Literature and psyche

Literature can tell a reliable story about the historical and social world and the environment in which we live, but even in relation to the historical, the social, and the environmental, its traditional workplace is the (human) psyche. In literature, beginning with the earliest texts, we find a striving for the higher, the transcendent. Psychology and psychoanalysis began the scientific exploration of the human psyche more than a century ago, and at the end of the 20th century, literary science, through psychonarratology, began to explore the perception of literary characters as real persons.

On the other hand, we have known since Plato that literature influences its readers. For some it makes for inspiration, for others comfort, and for others entertainment. Teachers have found, and research confirms this, that children who read more do better academically, and cognitive research even shows that readers of literature are more empathetic and more able to understand other people’s thoughts, intentions, and feelings.

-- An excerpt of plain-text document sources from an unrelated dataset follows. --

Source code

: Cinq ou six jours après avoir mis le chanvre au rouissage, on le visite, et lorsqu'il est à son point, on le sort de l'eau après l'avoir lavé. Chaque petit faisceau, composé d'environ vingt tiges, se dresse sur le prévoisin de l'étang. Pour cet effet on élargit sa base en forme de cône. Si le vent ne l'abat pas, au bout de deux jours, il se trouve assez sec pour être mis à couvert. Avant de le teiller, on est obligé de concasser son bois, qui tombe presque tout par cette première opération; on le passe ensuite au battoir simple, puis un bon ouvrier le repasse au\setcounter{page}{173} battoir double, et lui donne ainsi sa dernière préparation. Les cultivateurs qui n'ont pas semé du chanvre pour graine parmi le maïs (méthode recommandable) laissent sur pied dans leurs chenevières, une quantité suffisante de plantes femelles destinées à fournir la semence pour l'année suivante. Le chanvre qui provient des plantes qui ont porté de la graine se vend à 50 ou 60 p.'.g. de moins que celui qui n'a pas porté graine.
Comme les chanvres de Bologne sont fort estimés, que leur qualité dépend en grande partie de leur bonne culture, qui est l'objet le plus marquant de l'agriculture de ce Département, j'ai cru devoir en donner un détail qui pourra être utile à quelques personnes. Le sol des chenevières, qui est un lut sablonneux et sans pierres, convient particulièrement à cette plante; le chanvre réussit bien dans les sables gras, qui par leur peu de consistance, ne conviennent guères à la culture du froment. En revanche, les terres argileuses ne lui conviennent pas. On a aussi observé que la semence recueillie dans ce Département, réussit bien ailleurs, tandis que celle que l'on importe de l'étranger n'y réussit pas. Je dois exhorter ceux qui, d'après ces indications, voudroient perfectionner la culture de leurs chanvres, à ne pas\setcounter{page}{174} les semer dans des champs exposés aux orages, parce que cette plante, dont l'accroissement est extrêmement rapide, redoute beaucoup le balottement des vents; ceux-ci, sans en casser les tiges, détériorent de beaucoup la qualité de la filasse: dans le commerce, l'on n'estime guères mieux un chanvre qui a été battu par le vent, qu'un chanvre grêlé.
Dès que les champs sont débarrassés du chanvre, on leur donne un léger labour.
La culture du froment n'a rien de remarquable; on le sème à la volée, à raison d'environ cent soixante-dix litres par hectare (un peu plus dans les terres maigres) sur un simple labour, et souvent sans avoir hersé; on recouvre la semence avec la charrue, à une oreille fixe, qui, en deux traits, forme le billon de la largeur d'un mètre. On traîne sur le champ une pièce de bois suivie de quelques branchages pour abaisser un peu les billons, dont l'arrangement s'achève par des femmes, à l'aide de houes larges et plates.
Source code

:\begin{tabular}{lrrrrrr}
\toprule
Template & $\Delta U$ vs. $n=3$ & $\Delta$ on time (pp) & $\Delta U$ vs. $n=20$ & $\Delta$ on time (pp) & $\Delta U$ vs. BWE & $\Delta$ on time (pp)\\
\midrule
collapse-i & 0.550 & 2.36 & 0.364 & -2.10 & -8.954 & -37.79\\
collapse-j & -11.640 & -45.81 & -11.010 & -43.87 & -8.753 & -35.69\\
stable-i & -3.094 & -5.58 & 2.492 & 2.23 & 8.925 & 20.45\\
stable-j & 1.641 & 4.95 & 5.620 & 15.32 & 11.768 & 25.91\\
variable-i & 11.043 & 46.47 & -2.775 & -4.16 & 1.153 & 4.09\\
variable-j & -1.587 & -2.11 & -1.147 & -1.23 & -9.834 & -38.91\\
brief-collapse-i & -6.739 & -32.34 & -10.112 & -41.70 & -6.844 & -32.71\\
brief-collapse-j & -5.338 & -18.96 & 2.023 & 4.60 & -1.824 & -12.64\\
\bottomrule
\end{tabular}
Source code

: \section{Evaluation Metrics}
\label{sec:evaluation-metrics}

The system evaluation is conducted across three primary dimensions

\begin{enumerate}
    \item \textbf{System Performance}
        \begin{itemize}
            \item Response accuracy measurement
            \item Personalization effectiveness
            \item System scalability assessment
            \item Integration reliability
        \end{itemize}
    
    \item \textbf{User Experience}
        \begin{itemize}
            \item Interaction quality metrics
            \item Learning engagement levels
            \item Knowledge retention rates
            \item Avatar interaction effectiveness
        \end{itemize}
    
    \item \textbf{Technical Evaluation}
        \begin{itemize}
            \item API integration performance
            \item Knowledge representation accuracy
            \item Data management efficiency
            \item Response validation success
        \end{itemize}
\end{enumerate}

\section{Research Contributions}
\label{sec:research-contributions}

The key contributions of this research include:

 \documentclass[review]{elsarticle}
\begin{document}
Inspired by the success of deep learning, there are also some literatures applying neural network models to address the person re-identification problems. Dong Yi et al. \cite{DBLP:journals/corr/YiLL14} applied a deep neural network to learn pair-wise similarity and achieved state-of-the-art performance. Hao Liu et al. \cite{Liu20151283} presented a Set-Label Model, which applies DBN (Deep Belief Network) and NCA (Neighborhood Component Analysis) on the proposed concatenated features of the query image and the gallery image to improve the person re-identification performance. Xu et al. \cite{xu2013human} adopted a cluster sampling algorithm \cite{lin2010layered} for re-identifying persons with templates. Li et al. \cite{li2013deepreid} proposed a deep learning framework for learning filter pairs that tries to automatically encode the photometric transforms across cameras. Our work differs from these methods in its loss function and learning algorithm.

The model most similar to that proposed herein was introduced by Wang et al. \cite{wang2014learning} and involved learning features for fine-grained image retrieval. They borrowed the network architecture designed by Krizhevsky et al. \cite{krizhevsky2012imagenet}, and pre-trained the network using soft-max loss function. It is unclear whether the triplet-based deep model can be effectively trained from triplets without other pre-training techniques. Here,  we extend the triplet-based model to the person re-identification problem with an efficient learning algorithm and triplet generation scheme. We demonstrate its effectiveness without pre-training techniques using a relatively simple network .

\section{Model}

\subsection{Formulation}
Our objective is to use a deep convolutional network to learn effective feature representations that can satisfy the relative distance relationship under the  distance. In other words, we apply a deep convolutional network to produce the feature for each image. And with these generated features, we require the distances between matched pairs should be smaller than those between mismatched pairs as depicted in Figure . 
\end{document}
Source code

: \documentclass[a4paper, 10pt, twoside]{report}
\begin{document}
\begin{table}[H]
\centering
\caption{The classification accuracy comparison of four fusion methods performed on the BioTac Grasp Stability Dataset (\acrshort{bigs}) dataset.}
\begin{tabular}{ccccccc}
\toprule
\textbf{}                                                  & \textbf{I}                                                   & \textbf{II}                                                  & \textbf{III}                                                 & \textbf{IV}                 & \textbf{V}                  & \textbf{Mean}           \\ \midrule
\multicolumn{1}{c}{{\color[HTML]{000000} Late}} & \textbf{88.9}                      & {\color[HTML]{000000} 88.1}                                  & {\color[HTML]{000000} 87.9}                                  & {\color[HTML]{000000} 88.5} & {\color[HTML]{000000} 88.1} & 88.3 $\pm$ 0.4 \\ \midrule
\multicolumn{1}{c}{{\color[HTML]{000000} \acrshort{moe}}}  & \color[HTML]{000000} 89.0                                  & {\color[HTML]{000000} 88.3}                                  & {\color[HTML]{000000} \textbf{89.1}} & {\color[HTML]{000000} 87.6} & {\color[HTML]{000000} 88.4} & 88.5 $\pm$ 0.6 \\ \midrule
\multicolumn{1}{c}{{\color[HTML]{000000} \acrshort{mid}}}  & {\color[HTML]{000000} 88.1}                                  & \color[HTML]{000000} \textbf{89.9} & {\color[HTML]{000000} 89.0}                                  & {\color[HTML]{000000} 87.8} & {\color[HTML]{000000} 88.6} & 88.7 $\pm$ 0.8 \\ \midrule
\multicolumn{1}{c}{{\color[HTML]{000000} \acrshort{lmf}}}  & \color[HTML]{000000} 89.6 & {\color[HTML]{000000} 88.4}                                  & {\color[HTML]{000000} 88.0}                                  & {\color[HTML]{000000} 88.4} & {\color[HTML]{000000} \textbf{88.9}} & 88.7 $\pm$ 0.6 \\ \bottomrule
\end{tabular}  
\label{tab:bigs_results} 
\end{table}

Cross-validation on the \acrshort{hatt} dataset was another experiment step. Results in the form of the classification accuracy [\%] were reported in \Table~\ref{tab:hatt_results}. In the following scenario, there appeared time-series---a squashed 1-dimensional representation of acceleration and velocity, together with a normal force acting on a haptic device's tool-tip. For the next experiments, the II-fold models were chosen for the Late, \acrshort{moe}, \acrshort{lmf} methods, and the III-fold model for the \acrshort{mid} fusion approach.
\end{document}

Literature and the psyche therefore come into contact on many levels – at the level of literary figures, genres, literary style, but also at the level of readers, emotions, empathic experience, and thinking. Last but not least, many scholars recognise the great social contribution of literature precisely because of its insight into the human psyche.

So what is the contemporary understanding of the psyche in literature, how have writers in the past understood the psyche and how is this reflected in their literary texts, what is the relationship between literature and emotions, what kind of psychological content and in what way does children’s literature portray, why can we feel pain when reading literature, and can reading literature be beneficial for our mental health? – these are just some of the many questions we will be discussing at this year’s, the 21st, International Comparative Literature Colloquium of the International Literary Festival Vilenica.